That’s completely backwards. Vite only uses rollup for production, which is why production build is slower. https://vitejs.dev/guide/why.html#why-not-bundle-with-esbuil... The plan is to replace both esbuild and rollup with Rust-based rolldown (fast, and supports rollup’s plugin architecture) eventually. See https://www.youtube.com/watch?v=hrdwQHoAp0M.




I suppose we should wait until all tools move to Rust/Zig before learning modern front-end engineering to bypass the churn phase. Till then stick to plain HTML+CSS.


I've been using webpack for the last 7 years. Major version upgrades can be a pain, but broadly it's fine. People hopping frameworks every 6 months are causing their own problems.

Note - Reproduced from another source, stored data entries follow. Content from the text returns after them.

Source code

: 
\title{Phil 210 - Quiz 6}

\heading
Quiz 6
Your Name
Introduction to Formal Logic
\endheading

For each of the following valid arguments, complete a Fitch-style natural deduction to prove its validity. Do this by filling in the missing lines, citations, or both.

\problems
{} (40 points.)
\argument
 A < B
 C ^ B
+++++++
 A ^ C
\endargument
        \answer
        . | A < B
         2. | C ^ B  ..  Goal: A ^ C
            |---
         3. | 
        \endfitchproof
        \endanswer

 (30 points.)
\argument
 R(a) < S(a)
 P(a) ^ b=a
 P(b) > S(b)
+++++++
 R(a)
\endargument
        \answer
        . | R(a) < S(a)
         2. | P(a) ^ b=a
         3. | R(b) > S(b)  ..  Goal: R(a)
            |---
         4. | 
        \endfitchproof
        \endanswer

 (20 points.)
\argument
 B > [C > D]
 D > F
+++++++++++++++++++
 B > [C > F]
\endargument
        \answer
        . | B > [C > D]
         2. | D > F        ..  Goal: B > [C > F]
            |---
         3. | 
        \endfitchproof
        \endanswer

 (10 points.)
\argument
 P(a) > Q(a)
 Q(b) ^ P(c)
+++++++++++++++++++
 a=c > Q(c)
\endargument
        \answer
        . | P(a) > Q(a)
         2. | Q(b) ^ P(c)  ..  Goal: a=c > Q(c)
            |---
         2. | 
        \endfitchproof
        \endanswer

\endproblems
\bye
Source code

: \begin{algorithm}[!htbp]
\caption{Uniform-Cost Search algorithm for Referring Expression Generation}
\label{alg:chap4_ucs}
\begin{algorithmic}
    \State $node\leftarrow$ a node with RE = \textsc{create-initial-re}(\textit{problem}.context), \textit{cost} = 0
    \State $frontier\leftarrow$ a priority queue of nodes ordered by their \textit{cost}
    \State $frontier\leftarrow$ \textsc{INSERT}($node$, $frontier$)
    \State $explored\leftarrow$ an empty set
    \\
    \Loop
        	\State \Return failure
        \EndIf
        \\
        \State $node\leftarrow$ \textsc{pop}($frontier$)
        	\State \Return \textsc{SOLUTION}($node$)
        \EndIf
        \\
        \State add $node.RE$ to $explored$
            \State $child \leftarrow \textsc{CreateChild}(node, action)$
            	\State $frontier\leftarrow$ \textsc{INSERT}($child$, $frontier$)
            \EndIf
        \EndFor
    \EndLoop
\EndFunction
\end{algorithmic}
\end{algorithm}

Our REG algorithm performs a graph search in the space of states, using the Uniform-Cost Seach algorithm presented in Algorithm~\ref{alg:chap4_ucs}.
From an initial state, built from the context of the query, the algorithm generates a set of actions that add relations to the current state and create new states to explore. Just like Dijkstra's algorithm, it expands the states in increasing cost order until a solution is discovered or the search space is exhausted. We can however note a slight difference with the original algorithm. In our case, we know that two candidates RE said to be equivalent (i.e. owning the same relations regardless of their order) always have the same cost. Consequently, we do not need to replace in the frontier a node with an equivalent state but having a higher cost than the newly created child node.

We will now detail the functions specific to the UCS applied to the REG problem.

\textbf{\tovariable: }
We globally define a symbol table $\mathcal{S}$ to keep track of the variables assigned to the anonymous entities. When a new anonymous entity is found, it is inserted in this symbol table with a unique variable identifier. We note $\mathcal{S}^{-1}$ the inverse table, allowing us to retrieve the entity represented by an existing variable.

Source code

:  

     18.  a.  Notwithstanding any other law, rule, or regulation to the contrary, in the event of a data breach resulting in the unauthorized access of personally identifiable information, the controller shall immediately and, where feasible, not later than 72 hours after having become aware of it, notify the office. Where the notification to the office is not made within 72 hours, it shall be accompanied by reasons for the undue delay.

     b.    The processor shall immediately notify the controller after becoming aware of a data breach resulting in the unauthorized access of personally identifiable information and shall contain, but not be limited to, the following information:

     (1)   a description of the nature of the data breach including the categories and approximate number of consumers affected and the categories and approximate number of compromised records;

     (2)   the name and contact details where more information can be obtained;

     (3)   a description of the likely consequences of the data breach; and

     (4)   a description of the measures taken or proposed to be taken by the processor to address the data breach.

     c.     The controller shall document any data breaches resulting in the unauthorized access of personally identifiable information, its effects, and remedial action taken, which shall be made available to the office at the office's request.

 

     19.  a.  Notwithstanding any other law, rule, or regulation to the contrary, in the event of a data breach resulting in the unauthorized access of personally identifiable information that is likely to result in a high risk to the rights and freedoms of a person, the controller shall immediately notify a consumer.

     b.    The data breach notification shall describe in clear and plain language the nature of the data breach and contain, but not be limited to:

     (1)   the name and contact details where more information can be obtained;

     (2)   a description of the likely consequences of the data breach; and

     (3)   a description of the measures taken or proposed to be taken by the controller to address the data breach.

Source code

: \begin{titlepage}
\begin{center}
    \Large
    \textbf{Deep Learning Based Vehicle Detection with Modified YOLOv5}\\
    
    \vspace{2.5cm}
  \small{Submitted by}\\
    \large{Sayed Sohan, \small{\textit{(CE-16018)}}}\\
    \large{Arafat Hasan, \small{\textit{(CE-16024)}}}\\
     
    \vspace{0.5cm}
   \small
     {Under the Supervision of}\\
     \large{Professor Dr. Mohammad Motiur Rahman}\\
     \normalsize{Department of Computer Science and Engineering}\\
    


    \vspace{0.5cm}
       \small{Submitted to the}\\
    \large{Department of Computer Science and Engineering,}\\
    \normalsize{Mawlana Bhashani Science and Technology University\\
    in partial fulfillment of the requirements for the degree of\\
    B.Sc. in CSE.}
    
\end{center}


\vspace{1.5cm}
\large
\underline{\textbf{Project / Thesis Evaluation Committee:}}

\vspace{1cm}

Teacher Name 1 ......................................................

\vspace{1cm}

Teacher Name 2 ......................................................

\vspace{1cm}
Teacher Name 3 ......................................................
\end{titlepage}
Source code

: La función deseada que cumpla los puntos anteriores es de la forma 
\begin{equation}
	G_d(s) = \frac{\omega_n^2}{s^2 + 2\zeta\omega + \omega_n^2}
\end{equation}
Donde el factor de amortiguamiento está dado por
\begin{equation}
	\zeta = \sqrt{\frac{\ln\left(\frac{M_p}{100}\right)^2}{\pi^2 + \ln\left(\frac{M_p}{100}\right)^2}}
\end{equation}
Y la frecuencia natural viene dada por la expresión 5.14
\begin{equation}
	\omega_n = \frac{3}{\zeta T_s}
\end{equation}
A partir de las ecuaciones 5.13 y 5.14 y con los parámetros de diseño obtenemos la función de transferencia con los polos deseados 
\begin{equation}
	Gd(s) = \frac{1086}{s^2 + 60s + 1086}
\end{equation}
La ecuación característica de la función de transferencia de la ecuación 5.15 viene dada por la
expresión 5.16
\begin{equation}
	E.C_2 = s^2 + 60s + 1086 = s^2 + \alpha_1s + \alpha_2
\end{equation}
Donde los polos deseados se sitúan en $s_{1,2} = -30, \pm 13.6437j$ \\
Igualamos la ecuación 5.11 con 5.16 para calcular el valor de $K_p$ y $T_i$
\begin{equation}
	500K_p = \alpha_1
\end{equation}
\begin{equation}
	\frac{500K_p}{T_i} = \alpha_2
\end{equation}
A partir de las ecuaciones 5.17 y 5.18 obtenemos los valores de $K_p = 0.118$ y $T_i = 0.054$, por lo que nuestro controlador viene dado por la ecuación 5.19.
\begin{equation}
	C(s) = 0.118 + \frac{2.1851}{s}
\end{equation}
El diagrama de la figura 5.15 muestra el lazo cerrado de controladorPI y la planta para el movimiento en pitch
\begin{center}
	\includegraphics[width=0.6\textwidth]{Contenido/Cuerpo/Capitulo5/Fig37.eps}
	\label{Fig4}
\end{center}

I fully agree with the sentiment - but for me there's also that I could remove 26 (!) dev dependencies and minutes off each build, in a medium-sized app, when replacing Webpack with Vite - so it's worth being in the loop at least to some extent.


Yep, that makes total sense. We're also looking at a Vite migration in the near future, but also making sure that whatever we do, we're leaning more on web standards and common functionality, and avoiding as much bundler specific stuff as possible.

Back in the day is was cute that you could import GLSL fragments directly into your JS code. Now, not so much.


And maybe then, we also get rid of node, and use compiled languages frameworks on the server.


for the basics you can just use vite and nothing will change except what's underneath. it's only when you get fancy that you need to write your own plugins that would really be affected by this churn.


Oops, yep you’re right, I mixed them up.